Data provided ▸

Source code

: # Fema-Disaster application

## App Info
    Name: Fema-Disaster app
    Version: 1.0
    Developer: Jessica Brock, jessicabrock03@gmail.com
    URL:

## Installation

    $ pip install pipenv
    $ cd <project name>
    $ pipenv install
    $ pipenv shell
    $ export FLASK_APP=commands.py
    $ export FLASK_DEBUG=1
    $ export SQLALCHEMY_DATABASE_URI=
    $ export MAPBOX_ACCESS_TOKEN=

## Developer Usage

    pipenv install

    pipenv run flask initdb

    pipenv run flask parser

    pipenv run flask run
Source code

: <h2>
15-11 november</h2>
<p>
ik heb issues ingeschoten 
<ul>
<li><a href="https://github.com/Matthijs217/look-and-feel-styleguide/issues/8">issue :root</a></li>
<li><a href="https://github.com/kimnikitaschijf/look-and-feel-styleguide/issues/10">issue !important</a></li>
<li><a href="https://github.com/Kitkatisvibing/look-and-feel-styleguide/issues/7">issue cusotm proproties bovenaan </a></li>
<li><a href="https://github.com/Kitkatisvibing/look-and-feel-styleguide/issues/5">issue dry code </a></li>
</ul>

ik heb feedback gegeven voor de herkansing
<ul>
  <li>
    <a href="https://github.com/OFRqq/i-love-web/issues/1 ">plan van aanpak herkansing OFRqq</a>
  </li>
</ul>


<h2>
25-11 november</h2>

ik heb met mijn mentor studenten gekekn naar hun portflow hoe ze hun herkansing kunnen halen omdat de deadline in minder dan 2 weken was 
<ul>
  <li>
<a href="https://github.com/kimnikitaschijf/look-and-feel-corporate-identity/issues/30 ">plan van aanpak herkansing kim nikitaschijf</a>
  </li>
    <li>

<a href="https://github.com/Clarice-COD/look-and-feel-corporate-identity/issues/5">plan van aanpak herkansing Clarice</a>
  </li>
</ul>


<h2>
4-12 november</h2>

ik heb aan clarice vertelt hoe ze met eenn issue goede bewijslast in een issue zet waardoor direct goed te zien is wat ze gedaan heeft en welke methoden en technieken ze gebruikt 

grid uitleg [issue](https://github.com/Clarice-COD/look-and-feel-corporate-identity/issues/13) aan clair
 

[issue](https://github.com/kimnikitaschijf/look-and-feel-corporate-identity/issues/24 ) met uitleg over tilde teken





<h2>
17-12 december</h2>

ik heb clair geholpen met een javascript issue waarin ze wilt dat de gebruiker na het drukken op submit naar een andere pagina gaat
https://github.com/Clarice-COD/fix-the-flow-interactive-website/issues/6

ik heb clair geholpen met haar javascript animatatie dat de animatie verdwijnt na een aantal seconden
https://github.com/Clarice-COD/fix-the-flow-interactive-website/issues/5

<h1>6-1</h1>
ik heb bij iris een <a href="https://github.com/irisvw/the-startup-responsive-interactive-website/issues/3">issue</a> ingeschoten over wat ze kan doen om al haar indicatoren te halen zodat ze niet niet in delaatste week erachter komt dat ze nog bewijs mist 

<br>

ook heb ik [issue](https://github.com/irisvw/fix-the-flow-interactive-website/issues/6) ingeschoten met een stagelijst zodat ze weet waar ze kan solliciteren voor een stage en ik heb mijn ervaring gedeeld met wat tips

Your goal ▸
Only a number is expected in response: how many lines of the records above include the word "Fema".

Problem solution ▸
2